── THE INPUT

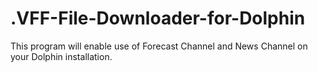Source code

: # .VFF-File-Downloader-for-Dolphin
This program will enable use of Forecast Channel and News Channel on your Dolphin installation.

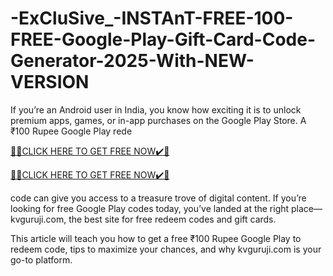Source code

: # -ExCluSive_-INSTAnT-FREE-100-FREE-Google-Play-Gift-Card-Code-Generator-2025-With-NEW-VERSION
If you’re an Android user in India, you know how exciting it is to unlock premium apps, games, or in-app purchases on the Google Play Store. A ₹100 Rupee Google Play rede

[🎁🎁CLICK HERE TO GET FREE NOW✔️🎁](https://www.aeroned.com/getmedia/99a7fc84-0d1d-4b1c-b80f-7077afdf1dde/allgiftra.html.aspx)

[🎁🎁CLICK HERE TO GET FREE NOW✔️🎁](https://www.aeroned.com/getmedia/99a7fc84-0d1d-4b1c-b80f-7077afdf1dde/allgiftra.html.aspx)

code can give you access to a treasure trove of digital content. If you’re looking for free Google Play codes today, you’ve landed at the right place—kvguruji.com, the best site for free redeem codes and gift cards.

This article will teach you how to get a free ₹100 Rupee Google Play to redeem code, tips to maximize your chances, and why kvguruji.com is your go-to platform.
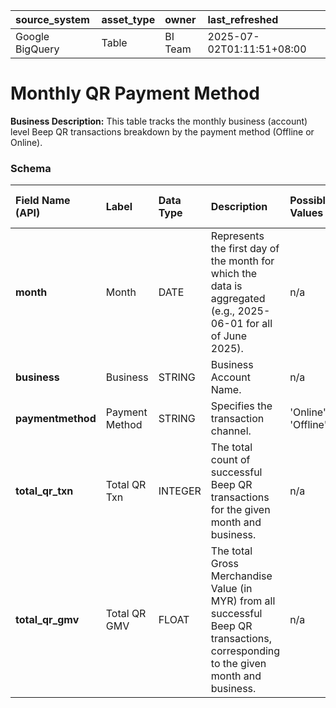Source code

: | source_system | asset_type | owner | last_refreshed |
| :--- | :--- | :--- | :--- |
| Google BigQuery | Table | BI Team | 2025-07-02T01:11:51+08:00 |

# Monthly QR Payment Method

**Business Description:** This table tracks the monthly business (account) level Beep QR transactions breakdown by the payment method (Offline or Online).

### Schema

| Field Name (API) | Label | Data Type | Description | Possible Values | Is Primary Key | Is Foreign Key | Related Table | Related Field | Data Classification | Notes / Caveats |
| :--- | :--- | :--- | :--- | :--- | :--- | :--- | :--- | :--- | :--- | :--- |
| **month** | Month | DATE | Represents the first day of the month for which the data is aggregated (e.g., 2025-06-01 for all of June 2025). | n/a | FALSE | FALSE | n/a | n/a | Confidential | n/a |
| **business** | Business | STRING | Business Account Name. | n/a | FALSE | n/a | n/a | n/a | Confidential | n/a |
| **paymentmethod** | Payment Method | STRING | Specifies the transaction channel. | 'Online', 'Offline' | FALSE | FALSE | n/a | n/a | Confidential | n/a |
| **total\_qr\_txn** | Total QR Txn | INTEGER | The total count of successful Beep QR transactions for the given month and business. | n/a | FALSE | FALSE | n/a | n/a | Confidential | n/a |
| **total\_qr\_gmv** | Total QR GMV | FLOAT | The total Gross Merchandise Value (in MYR) from all successful Beep QR transactions, corresponding to the given month and business. | n/a | FALSE | FALSE | n/a | n/a | Confidential | n/a |
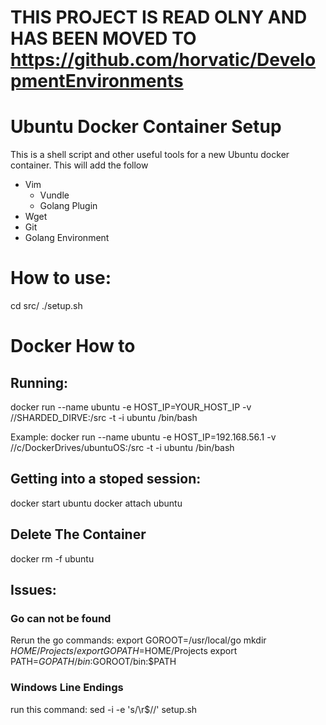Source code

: # THIS PROJECT IS READ OLNY AND HAS BEEN MOVED TO https://github.com/horvatic/DevelopmentEnvironments

# Ubuntu Docker Container Setup
This is a shell script and other useful tools for a new Ubuntu docker container.
This will add the follow
- Vim
  - Vundle
  - Golang Plugin
- Wget
- Git
- Golang Environment 

# How to use:
cd src/
./setup.sh

# Docker How to

## Running:
docker run --name ubuntu -e HOST_IP=YOUR_HOST_IP -v //SHARDED_DIRVE:/src -t -i ubuntu /bin/bash

Example:
docker run --name ubuntu -e HOST_IP=192.168.56.1 -v //c/DockerDrives/ubuntuOS:/src -t -i ubuntu /bin/bash

## Getting into a stoped session:
docker start ubuntu
docker attach ubuntu

## Delete The Container
docker rm -f ubuntu

## Issues:

### Go can not be found
Rerun the go commands:
export GOROOT=/usr/local/go
mkdir $HOME/Projects/
export GOPATH=$HOME/Projects
export PATH=$GOPATH/bin:$GOROOT/bin:$PATH

### Windows Line Endings
run this command:
sed -i -e 's/\r$//' setup.sh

────

WHAT THE TASK REQUIRES:
Go through the records above. Copy each line in which the string "Projects" appears.

ANSWER TO THIS EXERCISE:
mkdir $HOME/Projects/
export GOPATH=$HOME/Projects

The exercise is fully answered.